“The real inspiration for this band is what I think of as roots music—which is everything: jazz, bluegrass, rock and roll, funk/soul/R&B, pop, country, blues, Appalachian folk. As a band, we all love all of these different kinds of music, so why wouldn’t we be inspired by everything from the Stanley Brothers to Lee Stevens’ first solo album to Weather Report, and beyond?”
Chris Robinson is discussing the inner workings of the Chris Robinson Brotherhood, the group he assembled in 2011 following his departure from the Black Crowes.
Robinson has been extremely busy—and incredibly prolific—with this current venture, comprised of guitarist Neal Casal (Ryan Adams, Hard Working Americans, Circles Around the Sun), former Black Crowes keyboardist Adam Mac-Dougall (Macy Gray, Ben Taylor Band), bassist Jeff Hill (Larry Campbell and Teresa Williams, Rufus Wainwright, Trey Anastasio) and drummer Tony Leone (Ollabelle, Levon Helm, Phil Lesh and Friends).
Though Robinson had stated that his initial intention with the CRB was to “have a local L.A. band, just play in California, and see where the music takes us,” he very quickly embarked on an ambitious North American tour while releasing four albums between 2012 and 2014, Big Moon Ritual and The Magic Door (2012), the live Betty’s S.F. Blends, Volume One (2013) and Phosphorescent Harvest (2014).
He has since released a fourth studio album, Any Way You Love, We Know How You Feel and an EP, If You Lived Here, You’d Be Home Now (both 2016), followed by the band’s latest collection of new material, Barefoot in the Head.
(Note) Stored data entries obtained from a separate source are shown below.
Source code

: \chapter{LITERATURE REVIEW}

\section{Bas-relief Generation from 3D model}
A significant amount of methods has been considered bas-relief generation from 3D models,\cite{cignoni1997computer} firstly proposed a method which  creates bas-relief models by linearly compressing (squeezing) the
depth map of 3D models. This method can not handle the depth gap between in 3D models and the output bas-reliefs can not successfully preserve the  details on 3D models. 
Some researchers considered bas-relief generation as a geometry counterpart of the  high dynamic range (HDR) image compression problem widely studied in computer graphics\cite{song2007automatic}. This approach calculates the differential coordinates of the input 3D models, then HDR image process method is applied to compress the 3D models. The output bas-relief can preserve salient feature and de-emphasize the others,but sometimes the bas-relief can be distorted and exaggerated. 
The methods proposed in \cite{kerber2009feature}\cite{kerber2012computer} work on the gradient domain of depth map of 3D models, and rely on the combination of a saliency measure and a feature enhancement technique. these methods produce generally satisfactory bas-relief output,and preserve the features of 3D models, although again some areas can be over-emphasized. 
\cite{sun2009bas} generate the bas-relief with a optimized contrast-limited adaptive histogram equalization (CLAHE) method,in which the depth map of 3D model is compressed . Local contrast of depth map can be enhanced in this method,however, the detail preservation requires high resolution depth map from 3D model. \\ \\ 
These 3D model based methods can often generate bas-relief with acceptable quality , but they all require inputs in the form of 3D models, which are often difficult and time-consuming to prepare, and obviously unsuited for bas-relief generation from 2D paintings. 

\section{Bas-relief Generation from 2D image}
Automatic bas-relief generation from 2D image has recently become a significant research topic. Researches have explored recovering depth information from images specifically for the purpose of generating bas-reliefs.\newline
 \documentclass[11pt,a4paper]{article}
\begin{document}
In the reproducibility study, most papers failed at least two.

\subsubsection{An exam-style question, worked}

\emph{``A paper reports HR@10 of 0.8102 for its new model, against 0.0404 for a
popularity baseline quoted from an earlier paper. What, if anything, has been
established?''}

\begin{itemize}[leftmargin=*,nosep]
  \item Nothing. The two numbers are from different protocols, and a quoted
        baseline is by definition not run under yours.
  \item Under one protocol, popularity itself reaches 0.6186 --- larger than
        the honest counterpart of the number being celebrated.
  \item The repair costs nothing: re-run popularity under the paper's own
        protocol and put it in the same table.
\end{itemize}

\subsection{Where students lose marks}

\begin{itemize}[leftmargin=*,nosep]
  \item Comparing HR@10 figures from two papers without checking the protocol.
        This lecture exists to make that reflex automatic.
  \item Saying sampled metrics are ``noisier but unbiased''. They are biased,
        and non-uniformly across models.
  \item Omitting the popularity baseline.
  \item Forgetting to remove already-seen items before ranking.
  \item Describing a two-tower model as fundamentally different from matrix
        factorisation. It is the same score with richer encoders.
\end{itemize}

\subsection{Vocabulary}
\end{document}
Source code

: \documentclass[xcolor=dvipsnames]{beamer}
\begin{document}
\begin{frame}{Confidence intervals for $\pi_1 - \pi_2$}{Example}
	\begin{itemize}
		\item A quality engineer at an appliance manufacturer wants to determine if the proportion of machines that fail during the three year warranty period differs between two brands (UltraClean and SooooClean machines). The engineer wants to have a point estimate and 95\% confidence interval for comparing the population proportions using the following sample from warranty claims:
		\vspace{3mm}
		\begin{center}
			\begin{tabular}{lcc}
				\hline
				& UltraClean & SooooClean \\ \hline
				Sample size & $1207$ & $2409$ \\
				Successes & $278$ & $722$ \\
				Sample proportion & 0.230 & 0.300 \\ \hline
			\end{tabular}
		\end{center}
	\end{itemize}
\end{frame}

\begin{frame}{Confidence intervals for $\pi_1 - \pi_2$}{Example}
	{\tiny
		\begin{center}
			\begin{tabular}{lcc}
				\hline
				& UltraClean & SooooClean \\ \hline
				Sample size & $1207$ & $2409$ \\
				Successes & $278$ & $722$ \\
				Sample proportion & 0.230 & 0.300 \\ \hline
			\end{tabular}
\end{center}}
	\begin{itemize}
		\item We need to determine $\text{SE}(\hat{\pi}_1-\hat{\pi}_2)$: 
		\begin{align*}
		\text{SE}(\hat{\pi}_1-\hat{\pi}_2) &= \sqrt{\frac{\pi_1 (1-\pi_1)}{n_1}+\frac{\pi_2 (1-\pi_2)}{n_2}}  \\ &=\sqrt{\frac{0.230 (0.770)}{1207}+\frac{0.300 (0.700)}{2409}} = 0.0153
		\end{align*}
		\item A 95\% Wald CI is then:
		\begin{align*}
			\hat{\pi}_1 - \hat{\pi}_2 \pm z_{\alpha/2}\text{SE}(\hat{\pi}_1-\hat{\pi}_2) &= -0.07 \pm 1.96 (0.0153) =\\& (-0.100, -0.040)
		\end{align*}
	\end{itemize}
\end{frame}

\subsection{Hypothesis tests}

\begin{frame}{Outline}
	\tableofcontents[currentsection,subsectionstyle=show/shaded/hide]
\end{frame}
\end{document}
Combined with two more live Betty’s Blends releases and 2014’s Try Rock ’n’ Roll EP, that’s an astonishing 10 albums in five years.
“We have the freedom to invent this band’s mythology, on the run, coming at it from outside the box,” says Robinson. “The seedling hatched seven years ago and it has progressed in a purely natural way, which is great. I’ve been through it the other way around, way back in my youth, but that doesn’t take away from the amazing respect I have and the unique opportunities I had while in the Black Crowes.”
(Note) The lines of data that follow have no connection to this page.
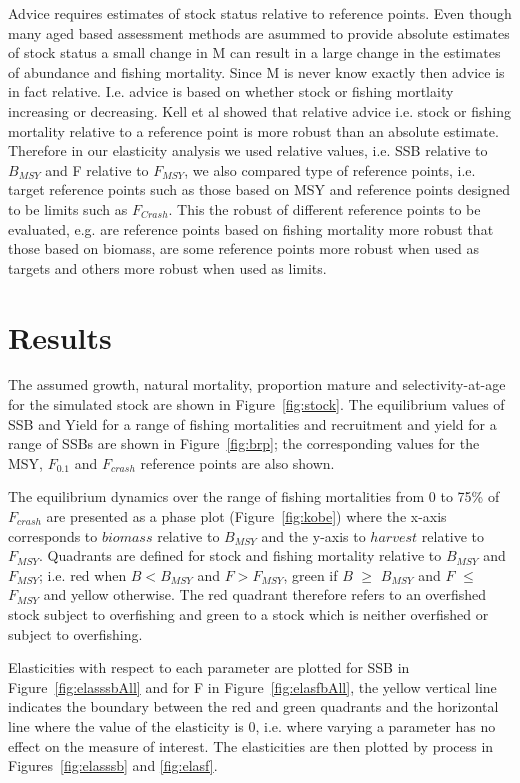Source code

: \documentclass{pnastwo}
\begin{document}
\begin{article}
Advice requires estimates of stock status relative to reference points. Even though many aged based assessment methods are asummed to provide absolute 
estimates of stock status a small change in M can result in a large change in the estimates of abundance and fishing mortality. Since M is never know 
exactly then advice is in fact relative. I.e. advice is based on whether stock or fishing mortlaity increasing or decreasing. Kell et al showed that relative advice i.e. 
stock or fishing mortality relative to a reference point is more robust than an absolute estimate. Therefore in our elasticity analysis we used relative 
values, i.e. SSB relative to $B_{MSY}$ and F relative to $F_{MSY}$, we also compared type of reference points, i.e. target reference points such as those 
based on MSY and reference points designed to be limits such as $F_{Crash}$. This the robust of different reference points to be evaluated, e.g. are reference points 
based on fishing mortality more robust that those based on biomass, are some reference points more robust when used as targets and others more robust 
when used as limits. 

\section*{Results}

The assumed growth, natural mortality, proportion mature and selectivity-at-age for the simulated stock are shown in Figure~\ref{fig:stock}. The 
equilibrium values of SSB and Yield for a range of fishing mortalities and recruitment and yield for a range of SSBs are shown in Figure~\ref{fig:brp}; 
the corresponding values for the MSY, $F_{0.1}$ and $F_{crash}$ reference points are also shown. 

The equilibrium dynamics over the range of fishing mortalities from 0 to 75\% of $F_{crash}$ are presented as a phase plot (Figure~\ref{fig:kobe})
where the x-axis corresponds to $biomass$ relative to $B_{MSY}$ and the y-axis to $harvest$ relative to $F_{MSY}$.
Quadrants are defined for stock and fishing mortality relative to $B_{MSY}$ and $F_{MSY}$; i.e. red when $B<B_{MSY}$ and $F>F_{MSY}$, green 
if $B$ $\geq$ $B_{MSY}$ and $F$ $\leq$ $F_{MSY}$ and yellow otherwise. The red quadrant therefore refers to an overfished stock subject to overfishing and  
green to a stock which is neither overfished or subject to overfishing.

Elasticities with respect to each parameter are plotted for SSB in Figure~\ref{fig:elasssbAll} and for F in Figure~\ref{fig:elasfbAll}, the yellow vertical
line indicates the boundary between the red and green quadrants and the horizontal  line where the value of the elasticity is 0, i.e. where varying a parameter 
has no effect on the measure of interest. The elasticities are then plotted by process in Figures~\ref{fig:elasssb} and \ref{fig:elasf}. 


\end{article}
\end{document}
Barefoot in the Head traverses the broad terrain of sounds and influences that comprise Chris Robinson’s musical creativity, from the Sly Stone funk/soul of “Behold the Seer,” the Bob Dylan/the Band vibe of “She Shares My Blankets,” the Beatles-esque twists heard on “If You Had a Heart to Break” and the heavier T. Rex/Mott the Hoople rock-type grind on “Hark the Herald Hermit Speaks.” The true magic of the band is that they find a way to infuse all of these disparate elements in a seamless, organic way.
Chris and Neal took some time out to discuss the band’s latest expansive and musically ambitious release, Barefoot in the Head.
Chris, how did you and Neal initially connect, and what makes him someone you want to have in your band?
CHRIS ROBINSON I met Neal in the early Nineties in the East Village in New York City at Three of Cups, an Italian restaurant/rock and roll bar. A few years later, I took the Beachwood Sparks on tour with the Black Crowes and Neal was in that band at the time, and that’s where our friendship started. There was also a moment when Neal was going to join the Crowes but Marc Ford ended up coming back into the band.
NEAL CASAL We both frequented Three of Cups but we were in different scenes. Chris was at the height of rock stardom then, and I was in a different crowd. But I was a big fan of the band, and we got to know each other some. He was evangelical about turning people onto good music, overturning stones and discovering old, unknown records and musical gems. He turned me on to [Scottish folk guitarist] Bert Jansch, John Renbourne, Terry Reid and The Incredible String Band. Back in the early Nineties, it was rare to hear someone speak authoritatively about these musicians and bands. His tastes run wide and deep, as do mine.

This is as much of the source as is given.